Two days later, the real world crashed down on us. A courier arrived from the Lycan King's court with a sealed message for Atlas. The King wanted a strict timeline for the alliance negotiations. The subtext was clear. Rival packs were gossiping. The Castillo bloodline was under scrutiny because their Prince was spending all his time at a drafty cabin with a rejected she-wolf.

Atlas told me about the letter quietly. We were standing on my porch. He looked frustrated, his jaw tight. We didn't talk about what it meant for us. We just implicitly agreed that we needed to be careful. We had to keep our distance at official events.

The next afternoon was the final regional delegation meeting. It was held in a neutral pack's hall.

I attended only because Makenna needed a proxy to hold her files. I stood in the far back corner of the grand room. Atlas sat at the head table at the front. He wore a tailored dark suit. He looked every inch the royal heir.

For two hours, he directed the meeting. He spoke with Alphas, signed documents, and negotiated trade routes.

And for two hours, he didn't look at me once.

We sat on opposite sides of the room, acting like perfect strangers. I knew why he was doing it. I knew it was for my protection as much as his politics. But standing in the shadows while the man I cared about pretended I didn't exist... it did something terrible to me.

It felt exactly like Theodore.

It was the same familiar wound. The feeling of being a secret. The feeling of being an embarrassment, something to be hidden away when the important people were watching. My chest ached, and my inner wolf curled up into a tight, miserable ball.

I didn't say anything to Atlas. When the meeting ended, I slipped out the back door before he could even stand up.

That night, I sat in a dim, noisy bar just outside the territory lines. The air smelled of cheap beer and fried food. Makenna sat across from me in a sticky vinyl booth.
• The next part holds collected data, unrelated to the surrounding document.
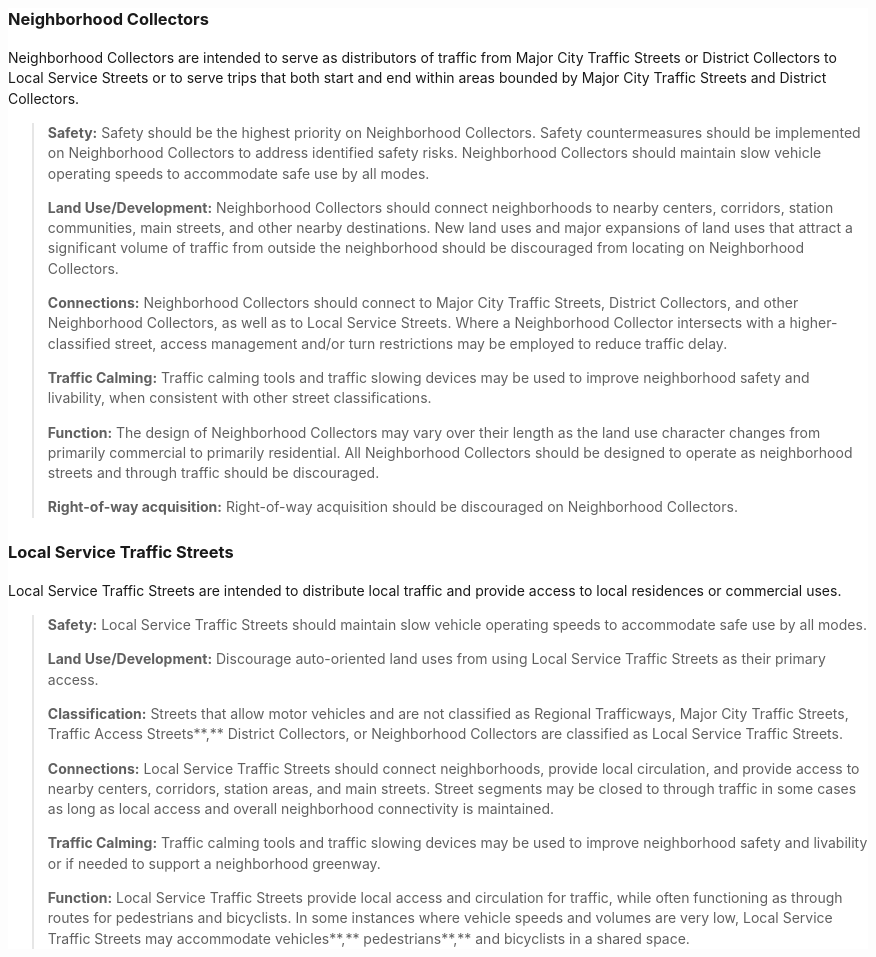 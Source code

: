 ### Neighborhood Collectors

Neighborhood Collectors are intended to serve as distributors of traffic from Major City Traffic Streets or District Collectors to Local Service Streets or to serve trips that both start and end within areas bounded by Major City Traffic Streets and District Collectors.

> **Safety:** Safety should be the highest priority on Neighborhood Collectors. Safety countermeasures should be implemented on Neighborhood Collectors to address identified safety risks. Neighborhood Collectors should maintain slow vehicle operating speeds to accommodate safe use by all modes.
>
> **Land Use/Development:** Neighborhood Collectors should connect neighborhoods to nearby centers, corridors, station communities, main streets, and other nearby destinations. New land uses and major expansions of land uses that attract a significant volume of traffic from outside the neighborhood should be discour­aged from locating on Neighborhood Collectors.
>
> **Connections:** Neighborhood Collectors should connect to Major City Traffic Streets, District Collectors, and other Neighborhood Collectors, as well as to Local Service Streets. Where a Neighborhood Collector intersects with a higher-classified street, access management and/or turn restrictions may be employed to reduce traffic delay.
>
> **Traffic Calming:** Traffic calming tools and traffic slowing devices may be used to improve neighborhood safety and livability, when consistent with other street classifications.
>
> **Function:** The design of Neighborhood Collectors may vary over their length as the land use character changes from primarily commercial to primarily residential. All Neighborhood Collectors should be designed to operate as neighborhood streets and through traffic should be discouraged.
>
> **Right-of-way acquisition:** Right-of-way acquisition should be discouraged on Neighborhood Collectors.

### Local Service Traffic Streets

Local Service Traffic Streets are intended to distribute local traffic and provide access to local residences or commercial uses.

> **Safety:** Local Service Traffic Streets should maintain slow vehicle operating speeds to accommodate safe use by all modes.
>
> **Land Use/Development:** Discourage auto-oriented land uses from using Local Service Traffic Streets as their primary access.
>
> **Classification:** Streets that allow motor vehicles and are not classified as Regional Trafficways, Major City Traffic Streets, Traffic Access Streets**,** District Collectors, or Neighborhood Collectors are classified as Local Service Traffic Streets.
>
> **Connections:** Local Service Traffic Streets should connect neighborhoods, provide local circulation, and provide access to nearby centers, corridors, station areas, and main streets. Street segments may be closed to through traffic in some cases as long as local access and overall neighborhood connectivity is maintained.
>
> **Traffic Calming:** Traffic calming tools and traffic slowing devices may be used to improve neighborhood safety and livability or if needed to support a neighborhood greenway.
>
> **Function:** Local Service Traffic Streets provide local access and circulation for traffic, while often functioning as through routes for pedestrians and bicyclists. In some instances where vehicle speeds and volumes are very low, Local Service Traffic Streets may accommodate vehicles**,** pedestrians**,** and bicyclists in a shared space.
I stared at the amber liquid in my glass. I took a large swallow. It burned all the way down.

"I can't do it, Mac," I whispered. My voice cracked.

Makenna watched me carefully. "Do what?"

"Be a secret." I traced the rim of my glass, fighting the tears stinging my eyes. "I spent years letting Theodore hide me. I spent years shrinking myself so I wouldn't embarrass him. I told myself it was fine. I told myself I deserved it."

I looked up at her. My heart felt incredibly heavy.

"Atlas is a good man. He's better than Theodore in every way," I said, my voice shaking. "But sitting in that room today... pretending we didn't know each other... it killed me. I won't be a dirty secret again, Mac. Not even for a Prince."